The Times noted the upcoming fight for House majority leader, with contenders including Steve Scalise of Louisiana, Cathy McMorris Rodgers of Washington, and Tom Price of Georgia, and then managed the inelegant trick of using the "hard-liner" phrase twice in a single sentence.
Mr. Boehner expressed that exasperation on Sunday, accusing the hard-liners, in an interview on “Face the Nation,” when he was asked if the hard-liners were unrealistic. “Absolutely they’re unrealistic!” he said, almost shouting....
In the presidential race, party leaders face a delicate balance between appealing to an angry grass-roots hungry to upend the party’s leadership and placating donors who do not want to risk losing the White House for a third straight election.

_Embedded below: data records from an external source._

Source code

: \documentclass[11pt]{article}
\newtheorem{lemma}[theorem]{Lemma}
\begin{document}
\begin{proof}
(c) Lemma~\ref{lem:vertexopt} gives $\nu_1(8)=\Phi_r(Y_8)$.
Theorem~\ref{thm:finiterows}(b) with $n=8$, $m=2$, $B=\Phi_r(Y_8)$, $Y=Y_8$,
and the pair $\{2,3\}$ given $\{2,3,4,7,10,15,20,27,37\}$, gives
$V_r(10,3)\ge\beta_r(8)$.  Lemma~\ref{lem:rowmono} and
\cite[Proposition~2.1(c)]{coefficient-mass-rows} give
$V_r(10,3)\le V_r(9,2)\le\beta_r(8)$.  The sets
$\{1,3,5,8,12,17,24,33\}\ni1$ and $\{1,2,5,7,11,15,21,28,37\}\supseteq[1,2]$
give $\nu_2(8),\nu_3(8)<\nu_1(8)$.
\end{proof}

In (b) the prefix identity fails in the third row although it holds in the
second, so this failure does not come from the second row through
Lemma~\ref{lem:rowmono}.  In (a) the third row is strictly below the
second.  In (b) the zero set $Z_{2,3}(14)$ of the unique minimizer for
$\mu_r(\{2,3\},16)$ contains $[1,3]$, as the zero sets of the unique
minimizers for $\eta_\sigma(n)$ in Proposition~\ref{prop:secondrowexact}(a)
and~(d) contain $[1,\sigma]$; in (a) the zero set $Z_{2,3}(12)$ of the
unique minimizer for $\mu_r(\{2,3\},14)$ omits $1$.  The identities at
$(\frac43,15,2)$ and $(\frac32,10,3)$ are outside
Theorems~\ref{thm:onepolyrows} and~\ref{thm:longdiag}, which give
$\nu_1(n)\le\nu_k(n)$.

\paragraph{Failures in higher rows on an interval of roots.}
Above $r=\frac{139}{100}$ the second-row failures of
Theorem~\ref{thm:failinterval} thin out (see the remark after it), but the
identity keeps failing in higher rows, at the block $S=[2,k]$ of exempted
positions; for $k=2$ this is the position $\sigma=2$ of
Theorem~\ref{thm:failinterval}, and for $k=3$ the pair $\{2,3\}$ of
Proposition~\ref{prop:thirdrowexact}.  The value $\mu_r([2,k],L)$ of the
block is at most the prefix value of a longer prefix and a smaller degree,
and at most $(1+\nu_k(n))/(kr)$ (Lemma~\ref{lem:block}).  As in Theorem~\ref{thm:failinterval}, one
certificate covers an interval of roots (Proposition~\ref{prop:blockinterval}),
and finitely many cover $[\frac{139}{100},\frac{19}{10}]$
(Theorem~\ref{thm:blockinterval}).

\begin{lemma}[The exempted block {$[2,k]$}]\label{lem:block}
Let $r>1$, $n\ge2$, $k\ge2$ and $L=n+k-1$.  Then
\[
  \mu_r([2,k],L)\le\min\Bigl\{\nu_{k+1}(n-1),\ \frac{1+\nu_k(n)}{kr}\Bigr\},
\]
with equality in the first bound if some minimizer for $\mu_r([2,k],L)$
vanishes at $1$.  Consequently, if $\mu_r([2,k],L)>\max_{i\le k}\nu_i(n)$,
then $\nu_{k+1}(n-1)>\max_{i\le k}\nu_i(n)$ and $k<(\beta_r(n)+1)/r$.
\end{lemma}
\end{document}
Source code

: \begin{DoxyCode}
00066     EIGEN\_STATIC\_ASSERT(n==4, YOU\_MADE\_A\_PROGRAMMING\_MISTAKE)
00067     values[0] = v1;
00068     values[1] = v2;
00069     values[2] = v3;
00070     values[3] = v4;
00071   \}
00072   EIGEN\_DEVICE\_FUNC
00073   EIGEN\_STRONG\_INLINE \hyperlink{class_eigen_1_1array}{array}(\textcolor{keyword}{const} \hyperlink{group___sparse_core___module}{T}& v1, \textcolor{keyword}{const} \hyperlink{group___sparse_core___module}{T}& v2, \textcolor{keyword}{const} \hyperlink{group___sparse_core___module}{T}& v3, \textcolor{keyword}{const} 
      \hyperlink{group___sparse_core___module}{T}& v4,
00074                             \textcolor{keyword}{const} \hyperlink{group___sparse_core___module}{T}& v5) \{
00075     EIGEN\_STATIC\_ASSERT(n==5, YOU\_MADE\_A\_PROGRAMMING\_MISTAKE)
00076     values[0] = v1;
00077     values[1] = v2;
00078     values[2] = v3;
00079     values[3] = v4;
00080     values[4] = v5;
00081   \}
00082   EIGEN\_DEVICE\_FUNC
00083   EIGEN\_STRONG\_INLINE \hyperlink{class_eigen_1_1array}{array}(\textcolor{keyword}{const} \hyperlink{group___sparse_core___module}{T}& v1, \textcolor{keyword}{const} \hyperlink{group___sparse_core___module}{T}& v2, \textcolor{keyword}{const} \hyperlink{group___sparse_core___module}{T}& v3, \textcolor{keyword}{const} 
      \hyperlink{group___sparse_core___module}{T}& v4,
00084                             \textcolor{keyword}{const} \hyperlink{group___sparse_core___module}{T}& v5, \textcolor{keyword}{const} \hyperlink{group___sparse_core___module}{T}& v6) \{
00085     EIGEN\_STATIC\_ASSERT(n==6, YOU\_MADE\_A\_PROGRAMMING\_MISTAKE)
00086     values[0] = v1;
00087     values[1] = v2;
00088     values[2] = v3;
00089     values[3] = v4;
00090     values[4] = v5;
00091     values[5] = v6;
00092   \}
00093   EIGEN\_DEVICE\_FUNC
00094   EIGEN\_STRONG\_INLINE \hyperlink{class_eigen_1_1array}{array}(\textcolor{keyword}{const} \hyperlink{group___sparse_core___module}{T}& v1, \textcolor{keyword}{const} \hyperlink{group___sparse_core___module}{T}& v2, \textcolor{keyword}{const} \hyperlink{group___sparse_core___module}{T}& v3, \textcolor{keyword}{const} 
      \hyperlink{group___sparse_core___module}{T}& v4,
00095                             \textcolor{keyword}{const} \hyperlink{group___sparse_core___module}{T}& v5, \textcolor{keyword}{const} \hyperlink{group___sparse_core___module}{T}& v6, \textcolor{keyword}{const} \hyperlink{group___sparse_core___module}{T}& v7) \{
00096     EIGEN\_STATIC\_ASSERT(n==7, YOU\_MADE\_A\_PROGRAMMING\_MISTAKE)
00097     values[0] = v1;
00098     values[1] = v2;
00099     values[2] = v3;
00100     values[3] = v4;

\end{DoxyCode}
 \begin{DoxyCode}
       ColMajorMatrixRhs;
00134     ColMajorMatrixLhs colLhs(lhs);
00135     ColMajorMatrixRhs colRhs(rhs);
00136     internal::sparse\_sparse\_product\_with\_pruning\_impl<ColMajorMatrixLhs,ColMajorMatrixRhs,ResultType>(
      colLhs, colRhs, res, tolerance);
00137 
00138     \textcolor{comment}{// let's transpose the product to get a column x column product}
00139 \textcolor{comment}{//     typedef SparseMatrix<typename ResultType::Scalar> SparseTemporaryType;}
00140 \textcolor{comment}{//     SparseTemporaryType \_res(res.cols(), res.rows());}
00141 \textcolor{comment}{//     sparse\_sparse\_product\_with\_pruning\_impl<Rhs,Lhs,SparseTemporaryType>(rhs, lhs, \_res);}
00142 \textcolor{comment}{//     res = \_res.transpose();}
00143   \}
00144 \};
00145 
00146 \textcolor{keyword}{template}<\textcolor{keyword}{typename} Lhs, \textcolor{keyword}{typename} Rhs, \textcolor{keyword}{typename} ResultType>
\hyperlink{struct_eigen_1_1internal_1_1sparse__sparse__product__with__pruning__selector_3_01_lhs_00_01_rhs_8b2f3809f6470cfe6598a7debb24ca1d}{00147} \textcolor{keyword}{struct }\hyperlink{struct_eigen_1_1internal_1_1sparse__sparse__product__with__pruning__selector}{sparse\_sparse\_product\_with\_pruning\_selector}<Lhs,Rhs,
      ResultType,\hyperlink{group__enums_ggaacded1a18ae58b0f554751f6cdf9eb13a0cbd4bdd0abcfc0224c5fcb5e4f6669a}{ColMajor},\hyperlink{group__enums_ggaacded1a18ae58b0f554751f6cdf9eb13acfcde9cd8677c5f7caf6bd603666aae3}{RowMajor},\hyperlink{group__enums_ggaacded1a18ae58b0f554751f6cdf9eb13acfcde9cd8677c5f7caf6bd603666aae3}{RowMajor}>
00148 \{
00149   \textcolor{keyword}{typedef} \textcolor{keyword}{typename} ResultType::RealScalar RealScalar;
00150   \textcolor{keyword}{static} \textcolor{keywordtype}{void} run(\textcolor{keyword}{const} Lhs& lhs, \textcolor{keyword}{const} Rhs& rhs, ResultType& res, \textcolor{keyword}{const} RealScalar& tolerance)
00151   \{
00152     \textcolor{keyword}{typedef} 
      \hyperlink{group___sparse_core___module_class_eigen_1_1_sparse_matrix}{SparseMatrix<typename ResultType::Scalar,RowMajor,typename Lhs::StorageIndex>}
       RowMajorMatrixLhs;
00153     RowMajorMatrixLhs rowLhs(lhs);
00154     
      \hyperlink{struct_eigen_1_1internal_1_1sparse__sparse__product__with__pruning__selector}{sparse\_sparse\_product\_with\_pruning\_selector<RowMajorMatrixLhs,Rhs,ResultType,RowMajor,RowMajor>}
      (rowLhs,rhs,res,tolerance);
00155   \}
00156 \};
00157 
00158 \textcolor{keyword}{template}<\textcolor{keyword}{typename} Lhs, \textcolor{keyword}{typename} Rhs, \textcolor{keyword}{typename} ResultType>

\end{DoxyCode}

The Times concluded with a paean to moderate Jeb Bush, the former Florida governor and proposed "adult in the room," before throwing in one more "hard-liner" label.
“I think over time you’re going to see people coming back to realize that we’ve got to have an adult in the room, a person that can beat a Democrat,” said Fred Zeidman, a Texas contributor to Mr. Bush, who has been eclipsed so far by Mr. Trump.
Mr. Zeidman said Mr. Boehner’s exit worried him a great deal because it might embolden the hard-liners in Congress.
“If we shut the government down, we’re dead,” he said.